As roupas das crianças eram bem ao estilo da infância, com seus pompons, seus laços e lacinhos, suas formas balonês, suas cores vivas; já na idade escolar as roupinhas ficavam mais sóbrias na forma e nas cores e a calça curta acompanhava os meninos até os treze, catorze anos de idade. Os vestidos e as saias das meninas cobriam suas pernas até metade das canelas e era raro que se lhes vissem os joelhos.

Os acessórios também eram típicos daqueles tempos. Desde mocinhos, quando passavam a usar calças compridas, os homens aderiam ao uso do chapéu, alguns imigrantes, quando europeus, exibiam os bonés munidos de pequena aba dianteira, geralmente xadrezes, na tonalidade cinza ou marrom. A gente sabia que nas capitais as mulheres costumavam ostentar lindos chapéus, mas isto raramente sucedia nas cidades interioranas e Itápolis não fugia à regra. O que havia era uma profusão de sombrinhas feitas de tecidos nobres, como linho, morim, setim, lese, cambraia; algumas exibiam apliques de flores ou pequenas figuras temáticas, sempre muito delicadas, que embelezavam suas portadoras.
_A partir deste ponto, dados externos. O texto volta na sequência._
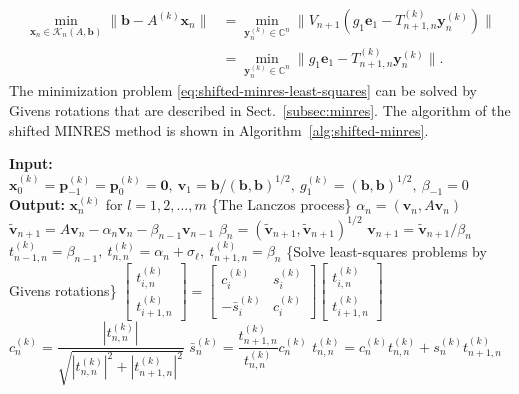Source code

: \begin{equation}\label{eq:shifted-minres-least-squares}\begin{aligned}\min_{\bm x_n\in\mathcal K_n(A,\bm b)}\|\bm b-A^{(k)}\bm x_n\|&=\min_{\bm y_n^{(k)}\in\mathbb C^n}\|V_{n+1}(g_1\bm e_1-T_{n+1,n}^{(k)}\bm y_n^{(k)})\|\\&=\min_{\bm y_n^{(k)}\in\mathbb C^n}\|g_1\bm e_1-T_{n+1,n}^{(k)}\bm y_n^{(k)}\|.\end{aligned}\end{equation}
{The minimization problem \eqref{eq:shifted-minres-least-squares} can be solved by Givens rotations that are described in Sect.\ \ref{subsec:minres}. The algorithm of the shifted MINRES method is shown in Algorithm\ \ref{alg:shifted-minres}.}
\begin{algorithm}[H]\caption{{The shifted MINRES method}}\label{alg:shifted-minres}\begin{algorithmic}[1]
\Statex\textbf{Input:} $\bm x_0^{(k)}=\bm p_{-1}^{(k)}=\bm p_0^{(k)}=\bm0,\ \bm v_1=\bm b/(\bm b,\bm b)^{1/2},\ g_1^{(k)}=(\bm b,\bm b)^{1/2},\ \beta_{-1}=0$
\Statex\textbf{Output:} $\bm x_n^{(k)}$ {for} $l=1,2,\ldots,m$
\State \{{The Lanczos process}\}
\State $\alpha_n=(\bm v_n,A\bm v_n)$
\State $\widetilde{\bm v}_{n+1}=A\bm v_n-\alpha_n\bm v_n-\beta_{n-1}\bm v_{n-1}$
\State $\beta_n=(\widetilde{\bm v}_{n+1},\widetilde{\bm v}_{n+1})^{1/2}$
\State $\bm v_{n+1}=\widetilde{\bm v}_{n+1}/\beta_n$
\State $t_{n-1,n}^{(k)}=\beta_{n-1},\ t_{n,n}^{(k)}=\alpha_n+\sigma_{\ell},\ t_{n+1,n}^{(k)}=\beta_n$
\State \{{Solve least-squares problems by Givens rotations}\}
\State $\begin{bmatrix}t_{i,n}^{(k)}\\t_{i+1,n}^{(k)}\end{bmatrix}=\begin{bmatrix}c_i^{(k)}&s_i^{(k)}\\-\bar s_i^{(k)}&c_i^{(k)}\end{bmatrix}\begin{bmatrix}t_{i,n}^{(k)}\\t_{i+1,n}^{(k)}\end{bmatrix}$
\EndFor
\State $c_n^{(k)}=\dfrac{|t_{n,n}^{(k)}|}{\sqrt{|t_{n,n}^{(k)}|^2+|t_{n+1,n}^{(k)}|^2}}$
\State $\bar s_n^{(k)}=\dfrac{t_{n+1,n}^{(k)}}{t_{n,n}^{(k)}}c_n^{(k)}$
\State $t_{n,n}^{(k)}=c_n^{(k)}t_{n,n}^{(k)}+s_n^{(k)}t_{n+1,n}^{(k)}$

\end{algorithmic}
\end{algorithm}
Os homens exibiam seus guarda-chuvas com cabos variados, alguns de prata, outros de madrepérola, de madeira torneada. Além de sua utilidade prática, sombrinhas e guarda-chuvas serviam de adereços, eram complementos do vestuário, davam um ar de elegância a quem sabia usá-los.

Falo aqui de uma época que ainda não conhecia a calamidade do plástico, o sabor insosso dos “fast-foods”, o comer de pé, o vício dos refrigerantes,  a praga dos pardais, este bichinho feio, sem trinado, que só voa raso e que destrói plantações, porque anda em bando. Época em que o asfalto não impermeabilizava a terra, em que remédio era pra curar doenças e não para deixar “doidão”, em que arma de fogo era assunto de policial ou de soldado.

Era outra a paisagem humana, porque eram outros os costumes dos homens e das mulheres. As roupas e acessórios vestiam e adornavam seres avessos à violência, que enfrentavam as vicissitudes de cara limpa e lúcida, que não buscavam se afirmar pela ostentação, pela opulência. Roupa sóbria em gente pacífica, adereços esculpidos para almas brandas.